> _Task details_
Give back the lines of the records exactly, starting at the first and ending at the one with "To cast this".

Collection entries:

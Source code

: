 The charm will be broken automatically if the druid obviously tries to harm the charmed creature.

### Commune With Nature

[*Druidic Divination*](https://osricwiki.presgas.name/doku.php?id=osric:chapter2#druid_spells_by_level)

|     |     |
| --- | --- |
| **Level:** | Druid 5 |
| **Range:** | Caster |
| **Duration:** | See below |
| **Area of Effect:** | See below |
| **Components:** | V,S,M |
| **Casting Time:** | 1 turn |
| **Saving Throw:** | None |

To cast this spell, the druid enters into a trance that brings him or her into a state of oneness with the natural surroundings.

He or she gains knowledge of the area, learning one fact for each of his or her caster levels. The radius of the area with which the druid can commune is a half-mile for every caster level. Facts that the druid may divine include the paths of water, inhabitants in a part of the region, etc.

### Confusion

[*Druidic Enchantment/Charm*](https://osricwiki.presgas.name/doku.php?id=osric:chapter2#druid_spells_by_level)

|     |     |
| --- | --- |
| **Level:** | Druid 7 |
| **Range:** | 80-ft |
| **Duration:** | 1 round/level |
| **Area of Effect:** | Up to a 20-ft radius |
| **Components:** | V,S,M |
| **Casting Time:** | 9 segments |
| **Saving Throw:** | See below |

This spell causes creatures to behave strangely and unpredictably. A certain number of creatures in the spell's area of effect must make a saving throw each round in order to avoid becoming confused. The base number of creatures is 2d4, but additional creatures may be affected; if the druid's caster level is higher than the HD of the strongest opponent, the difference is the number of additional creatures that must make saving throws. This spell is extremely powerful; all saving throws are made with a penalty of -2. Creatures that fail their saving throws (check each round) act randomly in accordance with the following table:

> _Solution to this exercise_
Source code

: The charm will be broken automatically if the druid obviously tries to harm the charmed creature.

### Commune With Nature

[*Druidic Divination*](https://osricwiki.presgas.name/doku.php?id=osric:chapter2#druid_spells_by_level)

|     |     |
| --- | --- |
| **Level:** | Druid 5 |
| **Range:** | Caster |
| **Duration:** | See below |
| **Area of Effect:** | See below |
| **Components:** | V,S,M |
| **Casting Time:** | 1 turn |
| **Saving Throw:** | None |

To cast this spell, the druid enters into a trance that brings him or her into a state of oneness with the natural surroundings.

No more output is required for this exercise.